**What is required**: Begin at the line containing "Azure: Guia Prático**" in the records below, end at the line containing "# heading 1", and retype each line in that span exactly. No other line and no image should appear.

**Data provided**:
○ ○ ○ ○

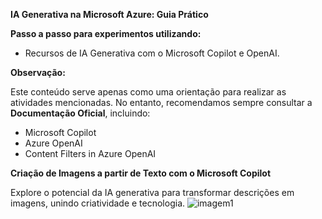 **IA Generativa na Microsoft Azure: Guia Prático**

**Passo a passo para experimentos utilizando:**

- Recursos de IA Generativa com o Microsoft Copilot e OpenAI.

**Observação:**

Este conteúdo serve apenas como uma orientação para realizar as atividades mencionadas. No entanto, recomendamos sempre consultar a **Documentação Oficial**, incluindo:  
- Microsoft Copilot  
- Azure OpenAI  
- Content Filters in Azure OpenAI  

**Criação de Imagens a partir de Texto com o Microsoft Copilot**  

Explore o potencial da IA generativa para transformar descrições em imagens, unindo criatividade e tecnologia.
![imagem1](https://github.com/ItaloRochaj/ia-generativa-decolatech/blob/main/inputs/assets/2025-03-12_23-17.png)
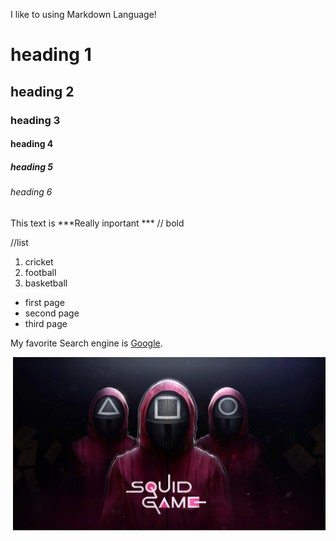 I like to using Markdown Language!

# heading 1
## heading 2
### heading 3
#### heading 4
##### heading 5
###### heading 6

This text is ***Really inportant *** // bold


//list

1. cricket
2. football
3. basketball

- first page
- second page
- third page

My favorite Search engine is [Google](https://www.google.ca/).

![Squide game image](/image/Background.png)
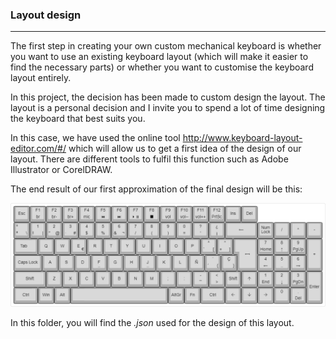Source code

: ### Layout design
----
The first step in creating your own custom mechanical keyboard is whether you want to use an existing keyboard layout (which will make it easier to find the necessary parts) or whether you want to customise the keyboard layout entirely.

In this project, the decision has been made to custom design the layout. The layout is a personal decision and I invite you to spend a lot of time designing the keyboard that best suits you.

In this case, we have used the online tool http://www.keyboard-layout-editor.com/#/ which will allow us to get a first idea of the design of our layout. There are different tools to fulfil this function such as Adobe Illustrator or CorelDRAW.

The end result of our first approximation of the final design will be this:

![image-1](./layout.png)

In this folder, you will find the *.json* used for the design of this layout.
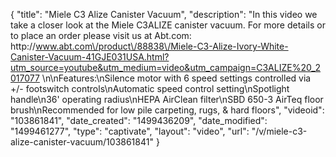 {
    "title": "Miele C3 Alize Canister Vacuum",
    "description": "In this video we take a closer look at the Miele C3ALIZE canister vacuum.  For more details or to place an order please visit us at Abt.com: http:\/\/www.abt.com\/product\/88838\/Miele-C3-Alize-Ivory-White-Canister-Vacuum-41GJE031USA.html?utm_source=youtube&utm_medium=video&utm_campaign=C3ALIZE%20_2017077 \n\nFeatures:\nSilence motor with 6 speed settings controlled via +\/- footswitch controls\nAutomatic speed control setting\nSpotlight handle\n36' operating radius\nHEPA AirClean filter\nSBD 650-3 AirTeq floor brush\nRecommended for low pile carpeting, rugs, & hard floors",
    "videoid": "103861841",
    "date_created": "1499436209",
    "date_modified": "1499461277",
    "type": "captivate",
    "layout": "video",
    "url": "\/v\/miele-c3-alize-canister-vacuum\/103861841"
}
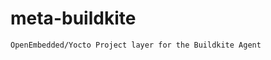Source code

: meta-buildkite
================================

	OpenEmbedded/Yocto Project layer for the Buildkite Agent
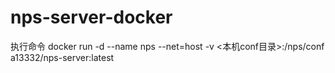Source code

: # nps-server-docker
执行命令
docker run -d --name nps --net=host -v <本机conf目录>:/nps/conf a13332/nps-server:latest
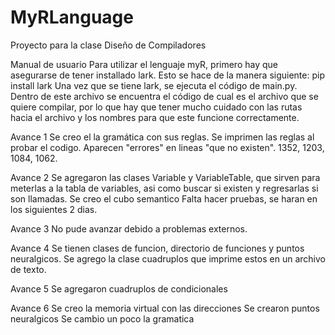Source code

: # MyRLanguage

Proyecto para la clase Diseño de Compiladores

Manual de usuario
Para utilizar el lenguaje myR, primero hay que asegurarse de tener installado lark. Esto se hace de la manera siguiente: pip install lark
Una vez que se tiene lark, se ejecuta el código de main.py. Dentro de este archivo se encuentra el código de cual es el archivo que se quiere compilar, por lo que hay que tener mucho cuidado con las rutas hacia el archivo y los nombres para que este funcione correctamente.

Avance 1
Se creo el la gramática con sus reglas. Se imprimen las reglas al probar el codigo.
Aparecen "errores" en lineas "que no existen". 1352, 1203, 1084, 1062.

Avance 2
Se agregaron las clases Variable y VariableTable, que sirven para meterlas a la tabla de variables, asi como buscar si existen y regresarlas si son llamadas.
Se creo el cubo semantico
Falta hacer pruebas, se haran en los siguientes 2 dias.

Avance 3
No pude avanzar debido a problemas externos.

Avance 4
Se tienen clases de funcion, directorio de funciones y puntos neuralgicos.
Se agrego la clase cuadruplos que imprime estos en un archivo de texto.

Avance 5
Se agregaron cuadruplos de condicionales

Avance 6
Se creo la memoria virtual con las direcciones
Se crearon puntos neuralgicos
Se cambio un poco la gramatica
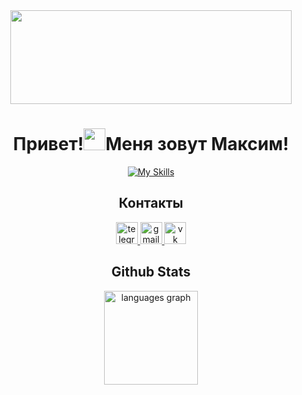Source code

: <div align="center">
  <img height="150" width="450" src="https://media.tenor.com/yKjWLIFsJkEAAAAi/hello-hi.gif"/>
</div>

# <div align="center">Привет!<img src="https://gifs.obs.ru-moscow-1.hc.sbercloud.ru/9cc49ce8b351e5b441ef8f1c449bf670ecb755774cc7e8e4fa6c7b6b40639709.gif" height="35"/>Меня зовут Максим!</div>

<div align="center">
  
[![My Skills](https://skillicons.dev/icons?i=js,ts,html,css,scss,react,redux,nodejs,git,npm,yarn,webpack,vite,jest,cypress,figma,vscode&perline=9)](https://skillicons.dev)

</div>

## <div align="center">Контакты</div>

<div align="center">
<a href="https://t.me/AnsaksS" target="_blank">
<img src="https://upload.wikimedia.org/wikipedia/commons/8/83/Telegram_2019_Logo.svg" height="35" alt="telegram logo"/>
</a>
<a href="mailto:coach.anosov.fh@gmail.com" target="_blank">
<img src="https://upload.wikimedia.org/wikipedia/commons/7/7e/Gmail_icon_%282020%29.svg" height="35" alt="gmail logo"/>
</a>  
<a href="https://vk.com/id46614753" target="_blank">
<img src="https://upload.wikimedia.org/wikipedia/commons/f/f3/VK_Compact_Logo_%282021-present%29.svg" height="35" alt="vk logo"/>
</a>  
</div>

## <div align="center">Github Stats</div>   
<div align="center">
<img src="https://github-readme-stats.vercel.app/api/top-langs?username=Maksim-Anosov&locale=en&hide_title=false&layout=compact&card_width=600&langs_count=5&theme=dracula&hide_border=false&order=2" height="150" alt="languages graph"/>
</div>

○ ○ ○ ○

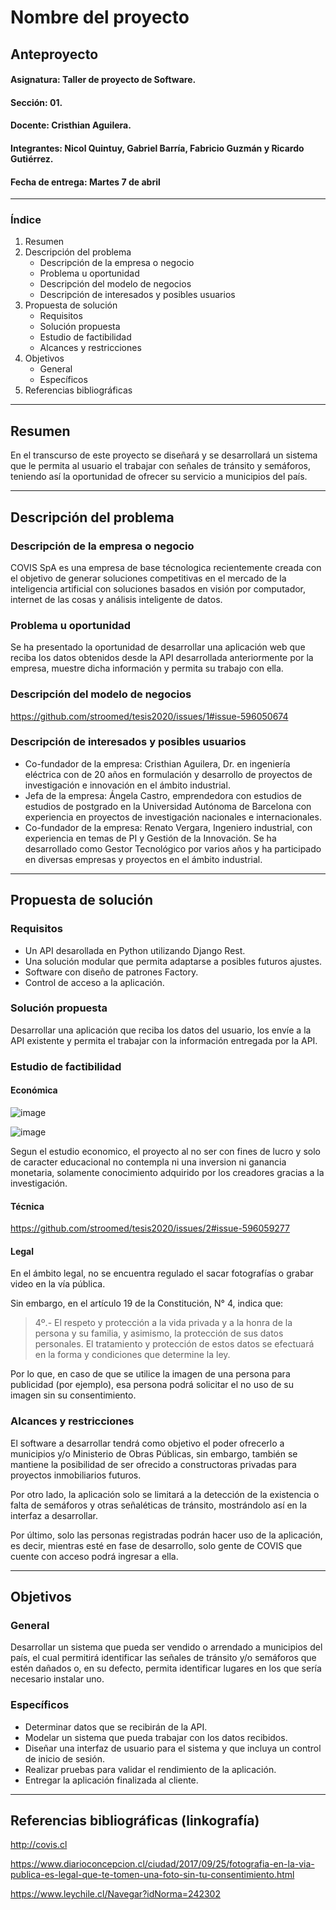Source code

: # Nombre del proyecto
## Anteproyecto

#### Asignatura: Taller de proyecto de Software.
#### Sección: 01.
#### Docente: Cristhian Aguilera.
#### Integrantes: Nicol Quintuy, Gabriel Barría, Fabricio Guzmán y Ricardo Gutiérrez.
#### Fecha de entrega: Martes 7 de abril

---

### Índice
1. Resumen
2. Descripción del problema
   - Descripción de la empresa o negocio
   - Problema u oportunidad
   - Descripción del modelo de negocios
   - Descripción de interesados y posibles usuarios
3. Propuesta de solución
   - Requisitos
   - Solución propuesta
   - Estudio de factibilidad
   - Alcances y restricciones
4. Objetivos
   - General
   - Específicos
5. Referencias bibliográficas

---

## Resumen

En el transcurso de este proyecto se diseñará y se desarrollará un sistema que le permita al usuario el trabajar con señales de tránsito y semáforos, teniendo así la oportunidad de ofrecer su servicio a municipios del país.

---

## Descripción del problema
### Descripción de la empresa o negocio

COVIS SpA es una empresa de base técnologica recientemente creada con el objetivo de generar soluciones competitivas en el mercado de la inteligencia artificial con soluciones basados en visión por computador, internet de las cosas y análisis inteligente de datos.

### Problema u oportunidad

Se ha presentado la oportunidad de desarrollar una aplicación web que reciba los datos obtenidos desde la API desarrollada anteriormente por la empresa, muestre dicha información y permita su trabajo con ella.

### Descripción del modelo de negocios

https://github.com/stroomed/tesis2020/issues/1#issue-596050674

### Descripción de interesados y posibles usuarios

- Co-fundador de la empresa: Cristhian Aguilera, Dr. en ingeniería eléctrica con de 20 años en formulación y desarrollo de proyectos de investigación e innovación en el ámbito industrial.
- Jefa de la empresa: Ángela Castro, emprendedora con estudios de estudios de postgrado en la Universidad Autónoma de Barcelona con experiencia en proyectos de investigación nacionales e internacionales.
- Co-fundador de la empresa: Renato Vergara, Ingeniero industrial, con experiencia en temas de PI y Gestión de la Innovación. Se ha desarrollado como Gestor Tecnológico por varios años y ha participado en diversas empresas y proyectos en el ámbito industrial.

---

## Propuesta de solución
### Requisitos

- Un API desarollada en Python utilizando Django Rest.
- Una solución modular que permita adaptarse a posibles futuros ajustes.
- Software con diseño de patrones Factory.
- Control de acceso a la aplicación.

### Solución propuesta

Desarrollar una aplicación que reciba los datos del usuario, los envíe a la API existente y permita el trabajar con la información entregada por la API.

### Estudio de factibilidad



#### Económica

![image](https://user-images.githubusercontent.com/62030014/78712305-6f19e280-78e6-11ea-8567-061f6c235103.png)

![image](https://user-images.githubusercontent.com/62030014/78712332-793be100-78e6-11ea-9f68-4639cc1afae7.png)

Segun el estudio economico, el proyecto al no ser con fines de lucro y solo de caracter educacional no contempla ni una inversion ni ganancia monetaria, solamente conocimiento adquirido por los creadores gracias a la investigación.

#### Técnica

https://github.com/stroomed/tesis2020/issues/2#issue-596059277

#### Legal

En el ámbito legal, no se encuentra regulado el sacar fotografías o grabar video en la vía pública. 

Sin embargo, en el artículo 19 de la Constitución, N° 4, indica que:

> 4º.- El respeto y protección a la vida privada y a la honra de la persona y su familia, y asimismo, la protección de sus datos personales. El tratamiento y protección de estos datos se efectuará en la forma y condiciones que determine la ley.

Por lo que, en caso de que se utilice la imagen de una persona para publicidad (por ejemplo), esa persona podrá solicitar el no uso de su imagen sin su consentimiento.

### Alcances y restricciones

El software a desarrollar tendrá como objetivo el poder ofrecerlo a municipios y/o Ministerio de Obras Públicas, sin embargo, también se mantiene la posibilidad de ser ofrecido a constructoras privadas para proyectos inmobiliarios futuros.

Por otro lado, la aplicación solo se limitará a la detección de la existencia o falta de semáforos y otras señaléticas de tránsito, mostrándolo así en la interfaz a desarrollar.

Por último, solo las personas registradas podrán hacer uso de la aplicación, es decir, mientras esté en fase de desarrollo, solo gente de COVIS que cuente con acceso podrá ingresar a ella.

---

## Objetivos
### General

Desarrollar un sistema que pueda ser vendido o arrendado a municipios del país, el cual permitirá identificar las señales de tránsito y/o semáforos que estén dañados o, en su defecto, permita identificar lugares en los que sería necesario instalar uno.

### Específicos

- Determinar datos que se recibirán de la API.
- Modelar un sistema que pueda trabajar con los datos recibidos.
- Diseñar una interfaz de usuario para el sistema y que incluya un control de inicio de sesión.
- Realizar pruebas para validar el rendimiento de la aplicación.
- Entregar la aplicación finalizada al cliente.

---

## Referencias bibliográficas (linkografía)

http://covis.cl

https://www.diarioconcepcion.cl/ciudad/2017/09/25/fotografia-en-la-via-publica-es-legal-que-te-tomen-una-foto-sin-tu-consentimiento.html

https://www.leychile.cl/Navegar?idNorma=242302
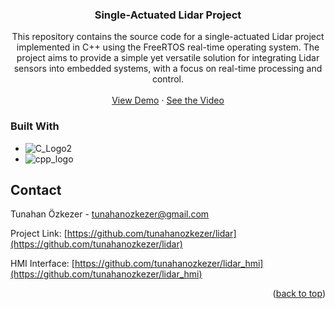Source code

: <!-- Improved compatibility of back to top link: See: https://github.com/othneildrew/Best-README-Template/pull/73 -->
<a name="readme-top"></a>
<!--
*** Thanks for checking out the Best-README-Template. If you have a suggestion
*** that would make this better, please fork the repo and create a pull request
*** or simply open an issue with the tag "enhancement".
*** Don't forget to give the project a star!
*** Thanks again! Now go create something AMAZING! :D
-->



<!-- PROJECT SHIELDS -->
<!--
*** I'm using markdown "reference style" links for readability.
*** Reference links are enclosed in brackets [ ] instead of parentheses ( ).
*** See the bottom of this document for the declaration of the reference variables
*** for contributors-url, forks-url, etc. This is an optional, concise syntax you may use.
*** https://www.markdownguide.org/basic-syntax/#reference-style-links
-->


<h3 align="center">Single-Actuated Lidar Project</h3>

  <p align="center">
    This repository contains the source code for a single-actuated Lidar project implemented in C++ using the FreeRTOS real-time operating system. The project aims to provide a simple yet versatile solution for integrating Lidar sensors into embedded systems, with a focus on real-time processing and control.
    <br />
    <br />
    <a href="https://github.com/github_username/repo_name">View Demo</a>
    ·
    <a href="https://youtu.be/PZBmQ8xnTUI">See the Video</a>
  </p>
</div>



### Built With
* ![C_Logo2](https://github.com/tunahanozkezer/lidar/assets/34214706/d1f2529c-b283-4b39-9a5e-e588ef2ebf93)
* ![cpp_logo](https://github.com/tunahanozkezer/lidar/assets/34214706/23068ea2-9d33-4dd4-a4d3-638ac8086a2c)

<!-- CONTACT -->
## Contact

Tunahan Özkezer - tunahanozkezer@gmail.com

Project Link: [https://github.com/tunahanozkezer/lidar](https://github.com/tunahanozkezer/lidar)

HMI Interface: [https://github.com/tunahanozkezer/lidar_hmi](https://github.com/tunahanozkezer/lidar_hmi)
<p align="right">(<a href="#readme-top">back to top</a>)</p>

○ ○ ○ ○

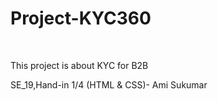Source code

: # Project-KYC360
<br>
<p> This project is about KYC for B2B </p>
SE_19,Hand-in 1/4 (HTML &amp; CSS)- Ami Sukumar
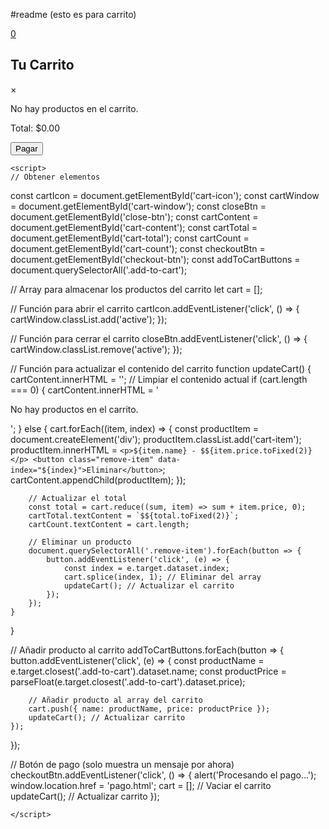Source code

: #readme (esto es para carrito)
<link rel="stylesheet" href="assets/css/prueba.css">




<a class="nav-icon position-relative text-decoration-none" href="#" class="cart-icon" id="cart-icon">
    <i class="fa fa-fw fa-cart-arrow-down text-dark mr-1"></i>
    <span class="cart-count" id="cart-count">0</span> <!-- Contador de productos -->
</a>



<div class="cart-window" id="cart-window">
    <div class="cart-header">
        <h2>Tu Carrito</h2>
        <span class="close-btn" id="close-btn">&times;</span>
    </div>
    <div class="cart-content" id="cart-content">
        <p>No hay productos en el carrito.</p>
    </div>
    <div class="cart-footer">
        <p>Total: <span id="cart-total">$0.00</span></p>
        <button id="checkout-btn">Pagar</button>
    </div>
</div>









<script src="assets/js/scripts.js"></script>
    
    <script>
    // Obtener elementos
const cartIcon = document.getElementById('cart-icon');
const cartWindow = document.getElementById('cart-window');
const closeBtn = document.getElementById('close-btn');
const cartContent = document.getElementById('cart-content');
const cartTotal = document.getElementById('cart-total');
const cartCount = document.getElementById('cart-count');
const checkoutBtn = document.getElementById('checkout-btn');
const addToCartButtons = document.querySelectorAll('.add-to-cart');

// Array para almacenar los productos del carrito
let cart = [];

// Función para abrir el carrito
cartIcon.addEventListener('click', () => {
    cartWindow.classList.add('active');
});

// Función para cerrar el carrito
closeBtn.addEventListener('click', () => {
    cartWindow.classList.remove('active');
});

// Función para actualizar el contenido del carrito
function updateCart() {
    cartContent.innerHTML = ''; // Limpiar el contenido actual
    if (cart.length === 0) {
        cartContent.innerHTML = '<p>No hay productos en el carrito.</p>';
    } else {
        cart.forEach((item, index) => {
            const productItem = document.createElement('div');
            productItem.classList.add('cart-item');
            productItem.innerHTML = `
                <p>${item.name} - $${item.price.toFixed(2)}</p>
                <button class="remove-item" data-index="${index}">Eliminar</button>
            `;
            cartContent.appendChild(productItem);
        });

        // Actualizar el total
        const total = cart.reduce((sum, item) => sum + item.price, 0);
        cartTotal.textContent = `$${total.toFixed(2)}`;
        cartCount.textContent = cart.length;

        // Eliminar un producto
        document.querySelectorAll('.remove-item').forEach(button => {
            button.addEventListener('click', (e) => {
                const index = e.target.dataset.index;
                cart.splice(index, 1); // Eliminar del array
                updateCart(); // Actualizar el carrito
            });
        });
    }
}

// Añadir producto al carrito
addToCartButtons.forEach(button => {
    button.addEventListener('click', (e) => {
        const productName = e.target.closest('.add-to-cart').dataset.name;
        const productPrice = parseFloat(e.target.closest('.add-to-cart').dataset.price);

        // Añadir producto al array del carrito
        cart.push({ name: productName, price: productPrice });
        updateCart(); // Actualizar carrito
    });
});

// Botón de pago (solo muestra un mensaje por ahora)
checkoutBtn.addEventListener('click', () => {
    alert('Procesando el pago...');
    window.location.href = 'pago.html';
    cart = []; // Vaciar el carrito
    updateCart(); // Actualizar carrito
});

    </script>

○ ○ ○ ○

**Worked solution**:
 **IA Generativa na Microsoft Azure: Guia Prático**

**Passo a passo para experimentos utilizando:**

- Recursos de IA Generativa com o Microsoft Copilot e OpenAI.

**Observação:**

Este conteúdo serve apenas como uma orientação para realizar as atividades mencionadas. No entanto, recomendamos sempre consultar a **Documentação Oficial**, incluindo:  
- Microsoft Copilot  
- Azure OpenAI  
- Content Filters in Azure OpenAI  

**Criação de Imagens a partir de Texto com o Microsoft Copilot**  

Explore o potencial da IA generativa para transformar descrições em imagens, unindo criatividade e tecnologia.
![imagem1](https://github.com/ItaloRochaj/ia-generativa-decolatech/blob/main/inputs/assets/2025-03-12_23-17.png)
 I like to using Markdown Language!

# heading 1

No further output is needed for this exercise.